La parole est à M. Jean-Pierre Grand.
M. Jean-Pierre Grand. Si j’ai déposé cet amendement, chers collègues de la majorité sénatoriale, qui n’est nullement attentatoire à la démocratie et à la liberté de la presse, c’est parce que j’ai considéré que l’interdiction de la diffusion dans le seul cas d’intentions malveillantes semble d’une application très difficile, car soumise à appréciation subjective et interprétation.

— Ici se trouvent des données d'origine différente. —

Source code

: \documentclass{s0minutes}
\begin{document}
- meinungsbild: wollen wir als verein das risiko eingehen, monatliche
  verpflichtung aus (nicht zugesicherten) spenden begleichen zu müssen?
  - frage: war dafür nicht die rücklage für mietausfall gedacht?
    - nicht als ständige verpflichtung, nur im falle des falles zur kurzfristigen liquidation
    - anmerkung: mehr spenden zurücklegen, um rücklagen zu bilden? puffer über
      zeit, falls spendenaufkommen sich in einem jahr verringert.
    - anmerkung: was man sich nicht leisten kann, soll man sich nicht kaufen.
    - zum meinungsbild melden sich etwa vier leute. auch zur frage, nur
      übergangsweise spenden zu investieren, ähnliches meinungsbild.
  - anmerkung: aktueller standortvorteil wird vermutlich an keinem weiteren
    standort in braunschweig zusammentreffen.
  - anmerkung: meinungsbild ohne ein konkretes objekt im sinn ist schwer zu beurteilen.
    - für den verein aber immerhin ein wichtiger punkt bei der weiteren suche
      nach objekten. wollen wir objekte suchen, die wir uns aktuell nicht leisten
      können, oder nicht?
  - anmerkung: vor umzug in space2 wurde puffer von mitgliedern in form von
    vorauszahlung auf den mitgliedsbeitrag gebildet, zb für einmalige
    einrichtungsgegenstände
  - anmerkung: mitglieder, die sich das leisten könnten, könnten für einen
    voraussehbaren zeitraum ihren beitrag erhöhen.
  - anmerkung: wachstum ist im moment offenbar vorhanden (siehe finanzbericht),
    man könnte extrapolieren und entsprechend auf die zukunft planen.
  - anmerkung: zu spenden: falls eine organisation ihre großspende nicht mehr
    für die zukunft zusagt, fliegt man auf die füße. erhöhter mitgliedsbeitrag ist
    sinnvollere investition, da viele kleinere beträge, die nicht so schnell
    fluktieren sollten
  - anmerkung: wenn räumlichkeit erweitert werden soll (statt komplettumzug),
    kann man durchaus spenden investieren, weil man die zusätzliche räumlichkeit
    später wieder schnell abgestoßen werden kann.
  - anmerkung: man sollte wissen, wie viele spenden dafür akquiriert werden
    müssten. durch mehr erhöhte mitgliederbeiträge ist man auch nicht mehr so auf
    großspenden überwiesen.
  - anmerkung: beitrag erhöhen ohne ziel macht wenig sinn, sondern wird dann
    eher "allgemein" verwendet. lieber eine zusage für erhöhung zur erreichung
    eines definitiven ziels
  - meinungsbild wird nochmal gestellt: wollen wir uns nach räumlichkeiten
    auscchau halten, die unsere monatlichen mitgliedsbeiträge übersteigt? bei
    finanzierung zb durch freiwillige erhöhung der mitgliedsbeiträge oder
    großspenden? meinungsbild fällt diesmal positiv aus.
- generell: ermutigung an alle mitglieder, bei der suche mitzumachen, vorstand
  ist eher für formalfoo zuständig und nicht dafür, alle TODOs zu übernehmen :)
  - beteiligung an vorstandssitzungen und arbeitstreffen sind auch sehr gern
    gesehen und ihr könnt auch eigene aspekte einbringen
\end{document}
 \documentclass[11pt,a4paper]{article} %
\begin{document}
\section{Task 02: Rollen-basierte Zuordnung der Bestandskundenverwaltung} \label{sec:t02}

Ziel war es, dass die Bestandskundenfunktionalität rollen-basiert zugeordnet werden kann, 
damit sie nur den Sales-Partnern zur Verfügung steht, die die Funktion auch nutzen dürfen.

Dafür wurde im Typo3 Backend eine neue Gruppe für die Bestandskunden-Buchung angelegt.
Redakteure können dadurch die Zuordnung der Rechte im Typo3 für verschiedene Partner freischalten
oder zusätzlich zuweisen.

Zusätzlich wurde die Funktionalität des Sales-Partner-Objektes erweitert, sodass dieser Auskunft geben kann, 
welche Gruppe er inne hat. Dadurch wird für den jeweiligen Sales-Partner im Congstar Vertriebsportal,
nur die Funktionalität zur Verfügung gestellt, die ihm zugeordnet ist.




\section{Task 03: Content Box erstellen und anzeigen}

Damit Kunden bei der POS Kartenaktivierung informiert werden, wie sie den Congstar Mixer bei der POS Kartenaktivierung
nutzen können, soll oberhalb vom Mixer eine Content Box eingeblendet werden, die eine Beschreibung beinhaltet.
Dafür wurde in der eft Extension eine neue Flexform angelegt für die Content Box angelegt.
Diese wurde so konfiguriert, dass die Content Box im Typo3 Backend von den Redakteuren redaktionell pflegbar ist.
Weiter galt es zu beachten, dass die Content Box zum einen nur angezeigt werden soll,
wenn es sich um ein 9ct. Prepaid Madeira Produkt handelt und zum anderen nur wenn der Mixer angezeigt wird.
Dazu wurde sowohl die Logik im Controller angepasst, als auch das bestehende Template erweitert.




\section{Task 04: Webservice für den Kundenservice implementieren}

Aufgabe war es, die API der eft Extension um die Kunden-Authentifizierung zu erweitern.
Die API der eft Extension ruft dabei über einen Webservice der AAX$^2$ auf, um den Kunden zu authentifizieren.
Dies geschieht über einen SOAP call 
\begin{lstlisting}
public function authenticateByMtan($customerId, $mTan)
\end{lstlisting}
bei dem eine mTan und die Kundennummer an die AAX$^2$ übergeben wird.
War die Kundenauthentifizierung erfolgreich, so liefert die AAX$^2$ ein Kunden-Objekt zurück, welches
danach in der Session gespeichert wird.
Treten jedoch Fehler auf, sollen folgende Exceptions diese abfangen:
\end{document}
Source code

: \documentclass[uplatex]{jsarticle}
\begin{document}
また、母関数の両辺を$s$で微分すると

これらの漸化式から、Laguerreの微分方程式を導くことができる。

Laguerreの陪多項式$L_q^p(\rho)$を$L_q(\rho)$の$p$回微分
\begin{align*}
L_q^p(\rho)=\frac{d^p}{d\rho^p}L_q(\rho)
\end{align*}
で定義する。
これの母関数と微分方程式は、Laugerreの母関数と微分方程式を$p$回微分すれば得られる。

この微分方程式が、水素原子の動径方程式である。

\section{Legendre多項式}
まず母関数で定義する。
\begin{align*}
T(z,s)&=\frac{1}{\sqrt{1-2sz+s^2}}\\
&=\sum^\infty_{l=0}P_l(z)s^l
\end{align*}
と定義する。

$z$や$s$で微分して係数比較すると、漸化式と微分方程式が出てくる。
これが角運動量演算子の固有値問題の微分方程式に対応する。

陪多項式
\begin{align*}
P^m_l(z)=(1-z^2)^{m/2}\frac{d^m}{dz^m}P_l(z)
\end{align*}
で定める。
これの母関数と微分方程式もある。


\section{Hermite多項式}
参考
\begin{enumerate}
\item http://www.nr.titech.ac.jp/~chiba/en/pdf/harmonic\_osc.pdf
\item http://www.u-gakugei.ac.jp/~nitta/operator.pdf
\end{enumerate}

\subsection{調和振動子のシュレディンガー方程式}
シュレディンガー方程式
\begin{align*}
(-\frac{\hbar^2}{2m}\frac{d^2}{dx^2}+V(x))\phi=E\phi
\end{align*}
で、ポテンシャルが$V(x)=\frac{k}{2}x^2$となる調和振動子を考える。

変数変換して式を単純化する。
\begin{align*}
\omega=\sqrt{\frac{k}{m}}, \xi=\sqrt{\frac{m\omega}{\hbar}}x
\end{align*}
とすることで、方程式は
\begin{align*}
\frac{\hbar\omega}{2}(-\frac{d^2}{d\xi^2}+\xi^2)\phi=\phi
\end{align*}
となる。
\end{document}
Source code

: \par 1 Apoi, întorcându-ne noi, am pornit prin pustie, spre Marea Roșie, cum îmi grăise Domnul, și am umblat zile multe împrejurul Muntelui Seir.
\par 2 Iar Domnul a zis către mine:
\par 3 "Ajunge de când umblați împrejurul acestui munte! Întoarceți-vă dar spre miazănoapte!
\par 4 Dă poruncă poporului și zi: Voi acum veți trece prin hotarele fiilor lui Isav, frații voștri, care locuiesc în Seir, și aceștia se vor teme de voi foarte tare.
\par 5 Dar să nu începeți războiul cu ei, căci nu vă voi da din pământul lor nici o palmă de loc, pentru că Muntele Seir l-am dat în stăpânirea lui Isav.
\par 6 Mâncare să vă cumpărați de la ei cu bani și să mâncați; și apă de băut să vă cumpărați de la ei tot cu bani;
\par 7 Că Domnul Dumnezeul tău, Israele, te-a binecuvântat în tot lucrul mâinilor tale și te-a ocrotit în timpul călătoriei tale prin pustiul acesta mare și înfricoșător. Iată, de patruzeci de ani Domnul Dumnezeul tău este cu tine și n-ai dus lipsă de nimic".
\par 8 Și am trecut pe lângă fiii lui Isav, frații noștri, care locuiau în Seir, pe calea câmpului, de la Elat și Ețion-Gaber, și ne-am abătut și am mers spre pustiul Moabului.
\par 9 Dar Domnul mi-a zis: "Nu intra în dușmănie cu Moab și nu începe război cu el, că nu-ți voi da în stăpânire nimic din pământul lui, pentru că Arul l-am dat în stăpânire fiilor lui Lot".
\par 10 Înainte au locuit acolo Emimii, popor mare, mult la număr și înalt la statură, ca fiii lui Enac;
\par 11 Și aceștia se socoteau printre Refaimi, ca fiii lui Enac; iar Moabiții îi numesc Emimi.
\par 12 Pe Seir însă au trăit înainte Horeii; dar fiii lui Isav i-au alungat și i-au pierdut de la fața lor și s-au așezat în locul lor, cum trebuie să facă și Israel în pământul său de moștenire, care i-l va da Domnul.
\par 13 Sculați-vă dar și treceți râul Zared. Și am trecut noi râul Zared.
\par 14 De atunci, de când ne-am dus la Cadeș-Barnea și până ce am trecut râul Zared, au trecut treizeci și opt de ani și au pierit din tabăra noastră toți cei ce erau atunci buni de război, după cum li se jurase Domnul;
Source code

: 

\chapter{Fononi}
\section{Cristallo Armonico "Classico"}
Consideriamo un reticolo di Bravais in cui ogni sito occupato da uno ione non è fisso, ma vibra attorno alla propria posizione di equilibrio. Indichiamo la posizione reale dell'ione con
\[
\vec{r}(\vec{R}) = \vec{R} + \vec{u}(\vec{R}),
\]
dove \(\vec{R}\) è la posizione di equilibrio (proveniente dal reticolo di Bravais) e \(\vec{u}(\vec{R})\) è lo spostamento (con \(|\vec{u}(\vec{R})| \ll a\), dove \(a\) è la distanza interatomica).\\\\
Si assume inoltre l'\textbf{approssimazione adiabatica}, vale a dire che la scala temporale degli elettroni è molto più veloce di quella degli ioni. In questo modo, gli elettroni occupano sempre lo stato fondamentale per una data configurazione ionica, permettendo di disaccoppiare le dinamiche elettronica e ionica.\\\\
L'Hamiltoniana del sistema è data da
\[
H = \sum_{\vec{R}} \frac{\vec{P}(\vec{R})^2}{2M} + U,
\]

Je préfère quelque chose de plus carré.
Je suis très étonné de tout ce que j’ai pu entendre au cours des dernières quarante-huit heures. Le dogmatisme est vraiment au rendez-vous de ce débat ! (Exclamations sur les travées des groupes SER et CRCE.)
Mme Éliane Assassi. C’est reparti !
M. Jean-Pierre Grand. Qu’il s’agisse de la police municipale, de l’armement de la police, des drones ou d’autres moyens modernes, tout est rejeté !
Nous n’avons pas à être sur la défensive ! On nous accuse, si j’ai bien compris, de vouloir attenter aux libertés, à la démocratie et aux droits de l’homme.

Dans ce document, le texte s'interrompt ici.